A black cat and a blue beard

Edgar G. Ulmer, one of Hollywood’s most eccentric and evocative film stylists, is mostly known for directing two films: the poverty row noir Detour (1945) and the Boris Karloff-Bela Lugosi Universal horror The Black Cat, which screened twice at the Gene Siskel Film Center screening in a brand new print. The inky black-and-white photography of The Black Cat looks better than ever, but if you ask me, it’s not the Ulmer film that’s most deserving of such a thorough restoration.

Bluebeard

His 1944 horror-noir hybrid Bluebeard, which stars John Carradine as a murderous artist who paints portraits of women and subsequently strangles them once he’s finished, is readily available on DVD but in forms that range from egregiously bastardized to merely passable. The best of these can be found in a disc from All-Day Entertainment.

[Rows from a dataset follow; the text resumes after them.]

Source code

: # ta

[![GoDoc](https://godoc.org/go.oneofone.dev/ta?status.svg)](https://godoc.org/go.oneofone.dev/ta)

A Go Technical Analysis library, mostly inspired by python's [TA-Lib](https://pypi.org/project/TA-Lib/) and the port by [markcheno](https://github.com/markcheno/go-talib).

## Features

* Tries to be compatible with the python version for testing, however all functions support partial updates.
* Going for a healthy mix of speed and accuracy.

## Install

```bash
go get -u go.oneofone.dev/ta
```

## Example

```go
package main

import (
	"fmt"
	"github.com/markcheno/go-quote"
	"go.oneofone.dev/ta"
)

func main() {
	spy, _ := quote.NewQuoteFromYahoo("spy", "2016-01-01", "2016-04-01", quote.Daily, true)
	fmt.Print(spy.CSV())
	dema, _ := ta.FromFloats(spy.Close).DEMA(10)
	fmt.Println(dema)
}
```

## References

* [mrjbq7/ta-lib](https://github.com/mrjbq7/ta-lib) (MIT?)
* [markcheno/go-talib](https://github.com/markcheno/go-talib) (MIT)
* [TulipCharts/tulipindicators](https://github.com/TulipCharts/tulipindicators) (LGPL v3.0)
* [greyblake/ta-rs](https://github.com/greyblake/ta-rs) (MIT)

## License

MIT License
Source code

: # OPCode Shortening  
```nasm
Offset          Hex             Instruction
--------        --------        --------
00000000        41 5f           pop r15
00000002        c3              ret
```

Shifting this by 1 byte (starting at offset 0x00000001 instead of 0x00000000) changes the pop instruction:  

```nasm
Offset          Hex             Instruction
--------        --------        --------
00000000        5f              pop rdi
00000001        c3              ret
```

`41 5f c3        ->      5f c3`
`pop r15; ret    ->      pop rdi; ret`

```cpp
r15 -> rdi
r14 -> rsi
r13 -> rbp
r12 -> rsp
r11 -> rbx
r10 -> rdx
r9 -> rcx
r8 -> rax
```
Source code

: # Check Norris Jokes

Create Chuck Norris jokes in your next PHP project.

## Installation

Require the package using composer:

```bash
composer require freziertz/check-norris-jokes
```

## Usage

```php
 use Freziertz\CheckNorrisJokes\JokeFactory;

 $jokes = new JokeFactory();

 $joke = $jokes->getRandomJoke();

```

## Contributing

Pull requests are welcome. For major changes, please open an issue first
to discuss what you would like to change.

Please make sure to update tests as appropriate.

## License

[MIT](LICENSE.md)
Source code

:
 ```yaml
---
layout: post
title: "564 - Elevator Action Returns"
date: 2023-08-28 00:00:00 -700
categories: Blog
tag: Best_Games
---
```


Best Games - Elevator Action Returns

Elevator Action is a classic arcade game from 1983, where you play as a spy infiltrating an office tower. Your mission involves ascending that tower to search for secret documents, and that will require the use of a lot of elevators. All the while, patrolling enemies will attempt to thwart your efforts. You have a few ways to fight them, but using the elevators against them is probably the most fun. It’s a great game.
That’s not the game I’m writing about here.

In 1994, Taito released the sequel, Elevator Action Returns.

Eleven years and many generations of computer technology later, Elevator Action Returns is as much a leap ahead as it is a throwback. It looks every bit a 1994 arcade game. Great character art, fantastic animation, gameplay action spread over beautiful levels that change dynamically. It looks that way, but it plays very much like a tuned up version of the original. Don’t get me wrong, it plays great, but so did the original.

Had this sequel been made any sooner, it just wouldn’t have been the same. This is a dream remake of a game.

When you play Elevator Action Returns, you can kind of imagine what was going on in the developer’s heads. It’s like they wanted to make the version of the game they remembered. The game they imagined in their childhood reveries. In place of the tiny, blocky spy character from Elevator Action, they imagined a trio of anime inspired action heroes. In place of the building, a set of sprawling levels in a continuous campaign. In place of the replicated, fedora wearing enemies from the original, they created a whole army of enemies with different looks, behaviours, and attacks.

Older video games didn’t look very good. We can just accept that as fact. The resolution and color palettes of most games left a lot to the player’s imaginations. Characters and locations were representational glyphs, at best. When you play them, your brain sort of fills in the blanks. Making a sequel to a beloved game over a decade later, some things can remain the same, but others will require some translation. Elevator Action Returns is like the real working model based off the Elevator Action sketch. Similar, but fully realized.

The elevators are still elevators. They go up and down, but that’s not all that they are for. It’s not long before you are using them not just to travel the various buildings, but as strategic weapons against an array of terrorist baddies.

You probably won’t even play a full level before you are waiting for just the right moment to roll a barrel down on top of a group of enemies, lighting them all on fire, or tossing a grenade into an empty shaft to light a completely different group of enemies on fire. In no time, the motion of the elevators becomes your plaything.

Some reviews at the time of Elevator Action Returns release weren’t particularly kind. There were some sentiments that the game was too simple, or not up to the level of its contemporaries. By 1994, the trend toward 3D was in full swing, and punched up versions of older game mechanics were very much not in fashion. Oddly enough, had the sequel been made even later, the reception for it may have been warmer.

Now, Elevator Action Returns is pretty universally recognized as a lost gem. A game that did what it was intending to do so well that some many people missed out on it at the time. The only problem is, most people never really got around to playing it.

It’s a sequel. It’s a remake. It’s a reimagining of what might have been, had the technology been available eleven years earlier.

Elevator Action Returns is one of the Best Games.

Digitally transferred from an archival 35mm print courtesy of the Cinematheque Francaise,this version is, in fact, the complete film—bootleg versions courtesy of Roan Group Archival Entertainment and other such outlets are spliced to hell—but the sound isn’t quite right and the transfer is poor, giving the film a darker look than Ulmer intended

I realize that might seem like a nitpicky critique given Ulmer’s highly expressionistic style. Bluebeard does indeed benefit for a healthy dose of shadows, but it’s the elements of the frame that Ulmer baths in light that suffer the most from this lack of contrast. In particular, the film’s masterfully composed flashback sequence, which Dave Kehr suggests might be “the last full flowering of hard-core expressionism,” appears to suffer from a lack of grain and is certainly devoid of the sort of texture I’ve seen in actual 35 mm prints of Ulmer’s work.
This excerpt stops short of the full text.